BASF has also leapt into bed with a smaller partner, and is on the point of a commercial launch. It has been collaborating with lactic acid specialist Purac (part of the Dutch CSM Group) on bio-SA since 2009. The two companies are now ready to build a 25,000 tonnes/year facility at Purac's site near Barcelona, with the intention of beginning production in 2013.
"In addition, we are planning a world-scale plant with a capacity of 50,000 tonnes/year to account for the expected demand growth," says Gerard Hoetmer, CEO of CSM. Their process uses the microorganism Basfia succiniciproducens, a natural producer of succinic acid that can process a variety of C3, C5 and C6 renewable feedstocks, including biomass sources.
BioAmber of the US has actually got there first: it already operates a 3,000 tonnes/year bio-SA plant in France and plans to add a new plant in Canada in 2013, with a start-up capacity of 17,000 tonnes/year and a projected full-scale capacity of 34,000 tonnes/year. The company also has plans to build a 65,000 tonnes/year plant in Thailand by 2014 and, at a later date, a similar-sized plant in either North America or Brazil.
All three of the planned plants, which are being built as part of BioAmber's partnership with Mitsui of Japan, will also produce bio-BDO. "Our partnership with Mitsui is key, because much of the market is in Asia," says Babette Petterson, senior vice president of marketing and sales.
Petterson - BioAmber's partnership with Mitsui is crucial
One of the challenges of commercialising the process has been to get costs down to an acceptable level, she adds, because about 60% of the cost of bio-SA comes from downstream processing. BioAmber worked with the Mid-Atlantic Technology Research & Innovation Centre to develop a novel isolation and purification process. This has been used at the French facility and BioAmber expects to use it in the Canadian plant too.

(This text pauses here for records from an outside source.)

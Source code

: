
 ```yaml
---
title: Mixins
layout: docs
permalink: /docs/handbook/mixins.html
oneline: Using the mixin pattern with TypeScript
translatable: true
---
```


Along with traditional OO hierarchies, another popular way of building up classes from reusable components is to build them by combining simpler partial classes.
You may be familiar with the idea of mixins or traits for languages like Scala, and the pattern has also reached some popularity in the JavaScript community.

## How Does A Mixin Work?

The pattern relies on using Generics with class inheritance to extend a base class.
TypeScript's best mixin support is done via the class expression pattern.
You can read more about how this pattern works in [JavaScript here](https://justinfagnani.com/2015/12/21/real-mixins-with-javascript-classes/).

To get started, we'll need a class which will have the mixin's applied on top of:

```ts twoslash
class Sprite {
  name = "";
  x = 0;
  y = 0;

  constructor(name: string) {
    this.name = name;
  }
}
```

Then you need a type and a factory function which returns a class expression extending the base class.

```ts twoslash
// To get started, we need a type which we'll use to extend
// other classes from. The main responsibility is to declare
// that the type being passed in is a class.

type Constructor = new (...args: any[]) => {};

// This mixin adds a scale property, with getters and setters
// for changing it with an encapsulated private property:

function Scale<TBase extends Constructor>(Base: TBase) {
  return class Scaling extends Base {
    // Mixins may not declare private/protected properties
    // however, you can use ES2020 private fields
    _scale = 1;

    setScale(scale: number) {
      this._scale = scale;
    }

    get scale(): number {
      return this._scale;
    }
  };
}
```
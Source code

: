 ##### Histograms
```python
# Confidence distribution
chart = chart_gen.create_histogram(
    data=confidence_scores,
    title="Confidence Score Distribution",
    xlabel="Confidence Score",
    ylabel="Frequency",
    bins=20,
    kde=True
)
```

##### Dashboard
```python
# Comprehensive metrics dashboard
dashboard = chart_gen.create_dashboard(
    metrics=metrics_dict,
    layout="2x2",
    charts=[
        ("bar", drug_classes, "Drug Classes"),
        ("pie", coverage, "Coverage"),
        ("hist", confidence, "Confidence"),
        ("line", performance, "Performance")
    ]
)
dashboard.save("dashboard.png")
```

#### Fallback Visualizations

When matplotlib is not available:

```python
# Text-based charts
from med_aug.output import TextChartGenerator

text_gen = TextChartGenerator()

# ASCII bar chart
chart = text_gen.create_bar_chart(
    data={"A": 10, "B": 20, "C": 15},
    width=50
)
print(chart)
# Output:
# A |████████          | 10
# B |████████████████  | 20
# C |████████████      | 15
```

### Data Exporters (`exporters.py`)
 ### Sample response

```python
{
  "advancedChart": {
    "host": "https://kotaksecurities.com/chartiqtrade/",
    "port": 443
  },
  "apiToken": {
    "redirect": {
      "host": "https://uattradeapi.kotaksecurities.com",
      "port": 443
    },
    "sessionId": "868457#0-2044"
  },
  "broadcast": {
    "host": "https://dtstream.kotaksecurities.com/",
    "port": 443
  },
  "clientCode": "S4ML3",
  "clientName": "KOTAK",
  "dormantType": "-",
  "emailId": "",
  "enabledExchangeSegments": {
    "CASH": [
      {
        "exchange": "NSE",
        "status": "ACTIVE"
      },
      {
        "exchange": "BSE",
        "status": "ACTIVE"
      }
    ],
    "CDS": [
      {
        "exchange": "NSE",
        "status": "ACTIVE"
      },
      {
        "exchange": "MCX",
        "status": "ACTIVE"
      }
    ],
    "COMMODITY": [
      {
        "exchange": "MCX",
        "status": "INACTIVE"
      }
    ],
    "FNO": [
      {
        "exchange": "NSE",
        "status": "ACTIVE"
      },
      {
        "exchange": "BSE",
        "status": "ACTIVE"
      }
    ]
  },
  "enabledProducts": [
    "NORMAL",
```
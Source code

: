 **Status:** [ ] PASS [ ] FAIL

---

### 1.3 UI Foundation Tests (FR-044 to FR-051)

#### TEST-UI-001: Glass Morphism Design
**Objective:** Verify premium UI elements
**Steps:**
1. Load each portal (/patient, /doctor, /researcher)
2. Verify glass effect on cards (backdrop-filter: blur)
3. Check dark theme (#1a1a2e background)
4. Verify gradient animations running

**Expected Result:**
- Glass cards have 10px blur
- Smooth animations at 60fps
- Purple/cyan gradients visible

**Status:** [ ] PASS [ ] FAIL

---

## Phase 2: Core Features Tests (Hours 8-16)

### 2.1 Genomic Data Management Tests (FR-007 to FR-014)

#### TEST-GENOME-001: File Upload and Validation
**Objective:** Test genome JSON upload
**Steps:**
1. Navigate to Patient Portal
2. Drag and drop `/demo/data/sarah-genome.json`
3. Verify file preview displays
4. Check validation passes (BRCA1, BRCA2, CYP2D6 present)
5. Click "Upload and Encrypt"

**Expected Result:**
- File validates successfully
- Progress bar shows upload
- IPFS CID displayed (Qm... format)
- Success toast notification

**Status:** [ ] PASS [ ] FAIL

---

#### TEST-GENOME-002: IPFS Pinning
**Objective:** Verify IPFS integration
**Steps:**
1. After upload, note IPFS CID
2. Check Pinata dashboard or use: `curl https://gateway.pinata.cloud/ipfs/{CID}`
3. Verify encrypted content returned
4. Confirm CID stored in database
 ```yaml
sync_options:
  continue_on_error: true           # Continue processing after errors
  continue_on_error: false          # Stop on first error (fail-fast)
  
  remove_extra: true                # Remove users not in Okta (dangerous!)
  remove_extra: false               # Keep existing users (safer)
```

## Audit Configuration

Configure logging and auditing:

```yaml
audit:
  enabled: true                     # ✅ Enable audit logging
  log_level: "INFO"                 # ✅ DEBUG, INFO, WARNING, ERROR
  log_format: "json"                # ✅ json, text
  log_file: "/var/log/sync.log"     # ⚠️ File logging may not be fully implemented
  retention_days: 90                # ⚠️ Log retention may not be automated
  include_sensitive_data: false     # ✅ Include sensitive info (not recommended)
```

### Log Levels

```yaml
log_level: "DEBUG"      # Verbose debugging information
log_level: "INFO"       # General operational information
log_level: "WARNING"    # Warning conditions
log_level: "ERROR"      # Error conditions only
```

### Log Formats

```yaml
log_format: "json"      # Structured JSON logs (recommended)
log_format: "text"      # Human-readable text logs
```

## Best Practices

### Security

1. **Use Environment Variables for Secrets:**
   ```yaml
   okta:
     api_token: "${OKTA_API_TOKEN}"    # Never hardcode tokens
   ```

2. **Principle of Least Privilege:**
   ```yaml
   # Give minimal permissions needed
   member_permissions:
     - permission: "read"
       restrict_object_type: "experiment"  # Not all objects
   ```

In collaboration with Lanxess, BioAmber has already developed bio-SA-based plasticisers. These could be used to replace phthalate-based plasticisers, which are banned from certain applications. Samples are already available and are expected to be commercialised this year. BioAmber is also working to produce tailored bio-SA plasticisers for customers of Solvin, a PVC-producing subsidiary of Solvay.
Petterson sees huge potential overall for bio-SA. "We think it will be used everywhere from high volume, low value applications like polyurethanes, to high value, low volume applications like personal care and flavourings," she says.
Several other speciality chemicals could be made readily from sustainable sources. US-based Rennovia is concentrating its efforts on adipic acid, a key precursor for nylon production. Adipic acid is traditionally made using a four-step process from crude oil via cyclohexane but Rennovia's takes three: biomass to glucose, glucose to glucaric acid by selective oxidation and final conversion to adipic acid via selective hydrogenation. There is no genetic engineering involved here, as Rennovia's skill lies in developing sophisticated catalysts to drive each reaction.
Another candidate chemical is epichlorohydrin (ECH), an important feedstock for the production of epoxy resins. This is also used to protect wind turbine blades, and is thus seeing increasing demand from the power-generating windmill industries in the Asia-Pacific region, as well as in the reinforcement of paper and water purification.
Traditionally, ECH is made by reacting propylene with chlorine. Solvay's Epicerol process uses glycerine - obtained as a by-product from the biofuel production - and reacts it with hydrochloric acid to make the precursor dichloropropanol. Dehydrochlorination leads to ECH. Solvay's Thai subsidiary, Vinythai, is building a plant to produce bio-based ECH, which is due to open this quarter.